Corporate results: Growth slows to a crawl at Unilever Pakistan

Company to invest in its “emerging categories”, continues to pursue delisting.


Farooq Tirmizi February 26, 2013
Net revenue for the financial year ending December 31, 2012 was Rs59.7 billion.

KARACHI:


In what may be the first sign of a slowdown in at least some areas of consumer spending, Unilever Pakistan announced that its top line grew by about 15%, its slowest revenue growth in three years.


The company announced its financial results on Tuesday, and tried to put up a brave face on the results. Net revenue for the financial year ending December 31, 2012 was Rs59.7 billion, up 15%, respectable by most developed country standards, but not in Pakistan where inflation averaged close to 10% during that time and consumer spending has been soaring.
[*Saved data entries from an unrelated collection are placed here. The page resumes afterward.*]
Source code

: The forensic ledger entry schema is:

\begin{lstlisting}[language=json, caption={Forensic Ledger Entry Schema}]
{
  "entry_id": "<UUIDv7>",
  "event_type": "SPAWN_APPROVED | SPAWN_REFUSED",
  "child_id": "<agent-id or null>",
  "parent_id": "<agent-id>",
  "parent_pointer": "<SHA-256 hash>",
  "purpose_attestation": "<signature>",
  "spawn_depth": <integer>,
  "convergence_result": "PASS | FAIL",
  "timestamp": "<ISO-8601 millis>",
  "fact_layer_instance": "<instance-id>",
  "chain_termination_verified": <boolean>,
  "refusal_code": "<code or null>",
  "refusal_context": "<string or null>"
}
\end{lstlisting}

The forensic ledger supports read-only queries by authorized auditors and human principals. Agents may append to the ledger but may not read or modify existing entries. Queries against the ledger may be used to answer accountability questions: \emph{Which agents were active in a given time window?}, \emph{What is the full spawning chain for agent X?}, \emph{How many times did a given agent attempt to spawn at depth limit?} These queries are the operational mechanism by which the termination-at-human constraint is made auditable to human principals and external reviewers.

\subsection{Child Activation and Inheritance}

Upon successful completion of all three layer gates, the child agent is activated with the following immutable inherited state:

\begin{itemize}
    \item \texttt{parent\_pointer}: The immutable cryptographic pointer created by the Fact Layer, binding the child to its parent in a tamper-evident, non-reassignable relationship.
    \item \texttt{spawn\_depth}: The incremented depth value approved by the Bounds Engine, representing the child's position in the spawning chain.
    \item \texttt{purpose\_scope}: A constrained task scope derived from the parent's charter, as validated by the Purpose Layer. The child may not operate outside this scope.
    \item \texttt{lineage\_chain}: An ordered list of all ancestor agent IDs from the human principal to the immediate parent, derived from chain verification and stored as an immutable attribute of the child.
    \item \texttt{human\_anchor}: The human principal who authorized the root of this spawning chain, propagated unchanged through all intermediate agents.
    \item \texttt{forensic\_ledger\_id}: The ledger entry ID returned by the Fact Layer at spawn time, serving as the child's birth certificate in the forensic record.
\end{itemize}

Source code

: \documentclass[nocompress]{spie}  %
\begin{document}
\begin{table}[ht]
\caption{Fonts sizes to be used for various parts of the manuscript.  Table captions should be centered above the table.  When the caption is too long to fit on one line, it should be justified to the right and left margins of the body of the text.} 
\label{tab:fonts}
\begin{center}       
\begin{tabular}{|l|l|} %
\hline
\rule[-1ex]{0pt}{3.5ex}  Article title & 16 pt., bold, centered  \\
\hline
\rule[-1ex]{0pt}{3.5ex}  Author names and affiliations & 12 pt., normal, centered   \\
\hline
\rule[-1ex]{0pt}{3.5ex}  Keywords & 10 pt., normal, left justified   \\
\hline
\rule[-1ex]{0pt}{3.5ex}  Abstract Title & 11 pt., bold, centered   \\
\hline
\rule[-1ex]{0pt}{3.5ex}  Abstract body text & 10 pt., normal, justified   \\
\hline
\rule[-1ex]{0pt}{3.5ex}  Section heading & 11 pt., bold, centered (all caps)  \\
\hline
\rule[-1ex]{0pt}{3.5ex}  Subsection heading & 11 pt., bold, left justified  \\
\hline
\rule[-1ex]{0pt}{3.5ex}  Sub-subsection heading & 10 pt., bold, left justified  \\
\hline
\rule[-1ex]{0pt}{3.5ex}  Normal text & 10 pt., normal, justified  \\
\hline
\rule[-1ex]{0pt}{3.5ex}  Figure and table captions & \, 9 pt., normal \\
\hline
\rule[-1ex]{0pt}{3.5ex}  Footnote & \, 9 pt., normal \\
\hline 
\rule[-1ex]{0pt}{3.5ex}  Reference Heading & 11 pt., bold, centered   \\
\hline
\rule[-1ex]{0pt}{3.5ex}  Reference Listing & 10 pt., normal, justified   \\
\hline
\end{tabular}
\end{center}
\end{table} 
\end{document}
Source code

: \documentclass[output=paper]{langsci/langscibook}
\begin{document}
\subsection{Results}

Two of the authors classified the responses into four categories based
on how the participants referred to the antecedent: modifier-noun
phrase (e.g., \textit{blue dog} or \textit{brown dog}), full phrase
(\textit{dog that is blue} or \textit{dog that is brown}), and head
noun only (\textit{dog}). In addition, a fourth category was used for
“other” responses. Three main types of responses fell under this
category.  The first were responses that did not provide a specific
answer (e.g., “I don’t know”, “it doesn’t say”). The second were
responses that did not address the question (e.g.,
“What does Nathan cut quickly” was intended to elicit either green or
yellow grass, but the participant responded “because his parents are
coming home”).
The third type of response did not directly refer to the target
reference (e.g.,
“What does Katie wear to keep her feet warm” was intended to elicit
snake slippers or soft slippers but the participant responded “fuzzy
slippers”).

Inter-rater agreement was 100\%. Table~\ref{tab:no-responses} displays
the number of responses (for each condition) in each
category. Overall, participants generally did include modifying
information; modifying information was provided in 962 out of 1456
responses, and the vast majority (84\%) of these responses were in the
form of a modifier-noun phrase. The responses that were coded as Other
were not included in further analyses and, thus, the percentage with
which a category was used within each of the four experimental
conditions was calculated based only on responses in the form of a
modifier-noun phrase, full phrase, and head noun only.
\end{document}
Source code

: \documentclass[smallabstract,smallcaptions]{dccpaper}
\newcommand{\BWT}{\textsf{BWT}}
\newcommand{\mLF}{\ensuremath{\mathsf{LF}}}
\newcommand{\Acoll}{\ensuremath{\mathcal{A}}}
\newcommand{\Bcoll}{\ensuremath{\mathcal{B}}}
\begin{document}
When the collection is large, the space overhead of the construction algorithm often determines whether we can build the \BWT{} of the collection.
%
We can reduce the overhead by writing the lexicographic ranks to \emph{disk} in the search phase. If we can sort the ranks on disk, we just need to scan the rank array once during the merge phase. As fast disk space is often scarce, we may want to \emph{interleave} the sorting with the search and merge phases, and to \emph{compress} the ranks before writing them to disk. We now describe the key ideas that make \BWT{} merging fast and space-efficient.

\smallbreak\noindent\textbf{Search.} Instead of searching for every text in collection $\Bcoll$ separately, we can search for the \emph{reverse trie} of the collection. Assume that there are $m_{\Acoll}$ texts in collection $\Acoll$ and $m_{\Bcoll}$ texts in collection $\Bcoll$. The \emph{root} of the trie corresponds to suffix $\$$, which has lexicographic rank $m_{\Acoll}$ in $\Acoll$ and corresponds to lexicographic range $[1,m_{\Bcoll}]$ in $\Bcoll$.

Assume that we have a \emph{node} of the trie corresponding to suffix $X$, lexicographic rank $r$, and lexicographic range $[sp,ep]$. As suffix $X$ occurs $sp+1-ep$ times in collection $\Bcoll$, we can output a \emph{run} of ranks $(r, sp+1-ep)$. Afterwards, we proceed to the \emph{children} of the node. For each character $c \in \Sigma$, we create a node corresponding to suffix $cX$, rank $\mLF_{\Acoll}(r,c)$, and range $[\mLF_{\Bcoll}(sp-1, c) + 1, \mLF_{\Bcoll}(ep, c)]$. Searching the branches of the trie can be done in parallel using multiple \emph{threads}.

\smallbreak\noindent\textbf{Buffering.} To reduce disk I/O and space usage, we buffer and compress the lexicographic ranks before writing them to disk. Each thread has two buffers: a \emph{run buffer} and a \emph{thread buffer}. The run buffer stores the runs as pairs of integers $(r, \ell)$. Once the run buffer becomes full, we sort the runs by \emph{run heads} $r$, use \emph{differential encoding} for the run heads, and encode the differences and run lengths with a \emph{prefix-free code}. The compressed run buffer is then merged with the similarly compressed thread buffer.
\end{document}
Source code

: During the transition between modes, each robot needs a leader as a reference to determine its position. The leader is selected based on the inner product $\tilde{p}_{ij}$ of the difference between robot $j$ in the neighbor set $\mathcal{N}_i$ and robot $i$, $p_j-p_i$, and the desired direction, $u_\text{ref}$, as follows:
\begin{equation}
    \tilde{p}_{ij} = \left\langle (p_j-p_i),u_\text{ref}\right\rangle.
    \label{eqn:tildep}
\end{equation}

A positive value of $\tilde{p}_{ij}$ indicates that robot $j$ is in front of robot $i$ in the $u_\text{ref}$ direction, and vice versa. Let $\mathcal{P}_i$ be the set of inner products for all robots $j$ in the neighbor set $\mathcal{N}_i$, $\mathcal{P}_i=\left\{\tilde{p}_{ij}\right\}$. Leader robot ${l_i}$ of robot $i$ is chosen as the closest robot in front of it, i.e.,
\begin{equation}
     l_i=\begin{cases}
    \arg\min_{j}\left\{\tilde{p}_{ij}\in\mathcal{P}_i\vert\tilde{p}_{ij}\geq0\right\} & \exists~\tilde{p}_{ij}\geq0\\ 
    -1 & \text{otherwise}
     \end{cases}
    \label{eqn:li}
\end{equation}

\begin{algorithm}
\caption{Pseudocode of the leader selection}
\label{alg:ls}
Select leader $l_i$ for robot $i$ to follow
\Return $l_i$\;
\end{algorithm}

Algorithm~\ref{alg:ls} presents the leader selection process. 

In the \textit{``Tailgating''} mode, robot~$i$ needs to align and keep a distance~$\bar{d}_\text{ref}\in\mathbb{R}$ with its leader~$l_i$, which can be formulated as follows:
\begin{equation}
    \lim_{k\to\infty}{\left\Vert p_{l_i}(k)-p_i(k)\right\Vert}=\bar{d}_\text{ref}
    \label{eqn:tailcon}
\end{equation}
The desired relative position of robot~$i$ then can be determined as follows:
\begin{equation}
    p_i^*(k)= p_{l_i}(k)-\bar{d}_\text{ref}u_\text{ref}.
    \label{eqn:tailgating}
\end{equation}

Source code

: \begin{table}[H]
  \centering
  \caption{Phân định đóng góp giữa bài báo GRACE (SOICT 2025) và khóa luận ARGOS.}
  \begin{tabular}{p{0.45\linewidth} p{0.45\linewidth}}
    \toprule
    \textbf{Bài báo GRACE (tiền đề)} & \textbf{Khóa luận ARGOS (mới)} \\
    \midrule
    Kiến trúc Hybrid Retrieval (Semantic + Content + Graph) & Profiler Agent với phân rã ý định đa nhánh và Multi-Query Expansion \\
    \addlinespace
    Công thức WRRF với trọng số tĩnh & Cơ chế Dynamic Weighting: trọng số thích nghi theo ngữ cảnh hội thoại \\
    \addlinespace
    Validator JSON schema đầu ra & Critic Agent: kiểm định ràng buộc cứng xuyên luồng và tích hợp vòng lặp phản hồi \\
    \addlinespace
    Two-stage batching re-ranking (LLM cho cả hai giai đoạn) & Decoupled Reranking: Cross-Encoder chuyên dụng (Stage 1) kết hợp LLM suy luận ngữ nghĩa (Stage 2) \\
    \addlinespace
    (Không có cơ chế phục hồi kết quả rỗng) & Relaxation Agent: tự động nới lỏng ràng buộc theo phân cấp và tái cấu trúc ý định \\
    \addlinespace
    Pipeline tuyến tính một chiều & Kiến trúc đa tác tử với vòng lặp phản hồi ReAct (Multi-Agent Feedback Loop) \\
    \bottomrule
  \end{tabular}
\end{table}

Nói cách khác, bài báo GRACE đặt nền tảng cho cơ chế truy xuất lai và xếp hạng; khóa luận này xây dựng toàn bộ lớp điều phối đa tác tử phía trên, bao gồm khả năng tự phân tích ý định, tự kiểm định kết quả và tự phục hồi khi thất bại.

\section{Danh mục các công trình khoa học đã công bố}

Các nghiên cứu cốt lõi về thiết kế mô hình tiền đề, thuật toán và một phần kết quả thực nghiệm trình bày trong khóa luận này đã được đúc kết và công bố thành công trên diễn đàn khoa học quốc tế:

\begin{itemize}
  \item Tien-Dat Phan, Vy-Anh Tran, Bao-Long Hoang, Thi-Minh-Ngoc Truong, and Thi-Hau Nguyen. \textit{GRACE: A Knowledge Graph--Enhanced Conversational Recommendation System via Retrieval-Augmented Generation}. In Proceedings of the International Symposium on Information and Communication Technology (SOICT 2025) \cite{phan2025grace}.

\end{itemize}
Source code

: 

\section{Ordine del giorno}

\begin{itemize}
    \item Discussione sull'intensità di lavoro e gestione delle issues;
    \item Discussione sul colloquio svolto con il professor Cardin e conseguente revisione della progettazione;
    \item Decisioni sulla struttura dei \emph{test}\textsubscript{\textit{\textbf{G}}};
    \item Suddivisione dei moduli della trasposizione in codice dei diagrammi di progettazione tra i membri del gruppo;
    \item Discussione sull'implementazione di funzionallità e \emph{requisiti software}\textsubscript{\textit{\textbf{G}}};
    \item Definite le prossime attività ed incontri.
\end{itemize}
Profits grew faster, at 34%, to reach Rs5.5 billion, driven in part by one-off charges last year that drove profits down, but also by higher gross margins and lower growth in operating costs. Without the one-off charges, profit growth in 2012 would have been 23%, still a respectable figure.

The growth in revenue was hit hard by the paltry 3% volumetric growth in the company’s three mature product lines: tea, soaps and detergents. Taken together, these three categories account for roughly two-thirds of Unilever Pakistan’s business.

The results, however, were not uniformly bad. Unilever Pakistan’s other business lines appear to have done well. According to a statement released to the press, the company said that its “emerging categories” grew at around 20% for the year, about half of which was attributable to underlying volumetric growth.

At least part of its “emerging categories” consists of food products, and it is not surprising that they did well. Unilever Pakistan Foods – the Anglo-Dutch food and consumer goods giant’s other subsidiary in the country – announced results last Friday and did better than the larger subsidiary: Unilever Foods’ revenue grew at 22% to reach Rs5.9 billion for calendar year 2012.

Yet as disappointing as Tuesday’s announcement was, it also provided the first hints at what the company planned on doing, should it be successful in its bid to delist from the Karachi Stock Exchange. Unilever Pakistan plans on investing in growing its “emerging categories”, which it hopes will drive its profitability in the future.

Those emerging categories include its ice cream and butter business, but also its shampoo lines. Unilever has recently made a big push to introduce Clear, an anti-dandruff shampoo, in the Pakistani market, as well as many of its Dove line of moisturising products.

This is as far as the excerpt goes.